* _Task instructions_: Tally up the lines below that contain the word "Homebrew" and give the total alone.

Segment Start: Given data

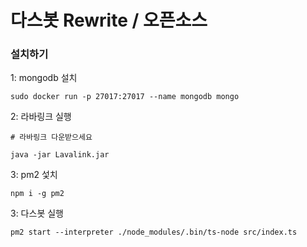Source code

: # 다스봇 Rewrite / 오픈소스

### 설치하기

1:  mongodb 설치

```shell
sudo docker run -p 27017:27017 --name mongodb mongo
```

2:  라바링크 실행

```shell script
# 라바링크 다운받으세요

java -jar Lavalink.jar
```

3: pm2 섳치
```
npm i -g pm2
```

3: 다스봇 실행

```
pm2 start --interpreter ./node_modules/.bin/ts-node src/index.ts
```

Segment End: Given data
Segment Start: Given data

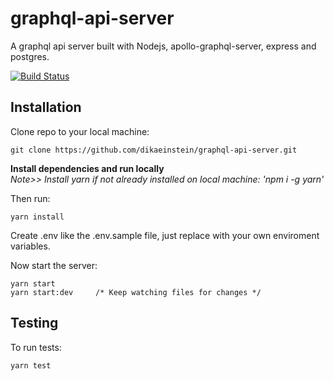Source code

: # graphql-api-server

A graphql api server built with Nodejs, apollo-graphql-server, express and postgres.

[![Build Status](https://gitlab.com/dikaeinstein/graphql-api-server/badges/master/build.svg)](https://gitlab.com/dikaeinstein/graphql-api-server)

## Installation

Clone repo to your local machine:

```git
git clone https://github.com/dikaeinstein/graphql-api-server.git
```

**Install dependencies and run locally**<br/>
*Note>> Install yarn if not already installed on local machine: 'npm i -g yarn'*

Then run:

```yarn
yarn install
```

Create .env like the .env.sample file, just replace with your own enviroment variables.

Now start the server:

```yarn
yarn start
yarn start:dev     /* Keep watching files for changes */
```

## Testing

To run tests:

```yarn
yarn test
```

Segment End: Given data
Segment Start: Given data

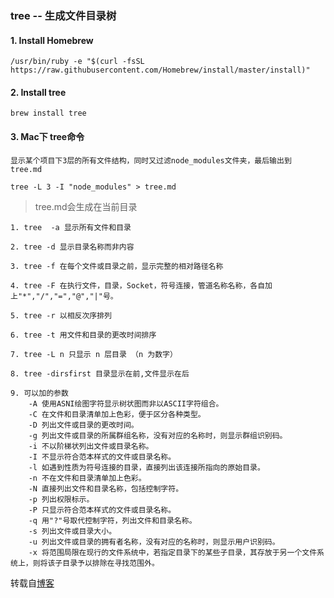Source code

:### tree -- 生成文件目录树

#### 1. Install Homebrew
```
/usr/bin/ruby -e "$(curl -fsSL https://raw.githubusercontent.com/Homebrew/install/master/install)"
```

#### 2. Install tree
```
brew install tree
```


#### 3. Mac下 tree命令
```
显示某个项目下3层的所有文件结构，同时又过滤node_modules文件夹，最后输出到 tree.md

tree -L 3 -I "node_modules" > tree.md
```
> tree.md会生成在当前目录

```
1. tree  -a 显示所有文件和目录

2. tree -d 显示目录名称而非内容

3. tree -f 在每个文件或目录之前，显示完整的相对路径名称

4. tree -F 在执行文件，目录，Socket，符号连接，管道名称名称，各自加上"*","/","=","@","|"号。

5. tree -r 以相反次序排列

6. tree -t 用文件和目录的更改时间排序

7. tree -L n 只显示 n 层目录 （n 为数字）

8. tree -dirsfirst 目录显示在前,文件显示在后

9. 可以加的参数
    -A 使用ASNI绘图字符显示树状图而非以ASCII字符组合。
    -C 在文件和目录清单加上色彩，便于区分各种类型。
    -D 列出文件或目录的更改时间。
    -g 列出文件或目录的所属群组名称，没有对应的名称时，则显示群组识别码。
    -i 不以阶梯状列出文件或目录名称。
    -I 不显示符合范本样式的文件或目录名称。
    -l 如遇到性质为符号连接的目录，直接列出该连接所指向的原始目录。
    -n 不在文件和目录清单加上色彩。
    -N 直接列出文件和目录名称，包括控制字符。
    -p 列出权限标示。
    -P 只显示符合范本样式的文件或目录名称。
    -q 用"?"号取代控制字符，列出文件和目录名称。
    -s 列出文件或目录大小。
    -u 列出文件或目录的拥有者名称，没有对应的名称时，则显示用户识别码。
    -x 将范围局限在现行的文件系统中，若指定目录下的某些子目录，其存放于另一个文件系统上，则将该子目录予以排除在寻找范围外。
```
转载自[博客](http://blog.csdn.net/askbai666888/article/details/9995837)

Segment End: Given data

* _Task answer_: 2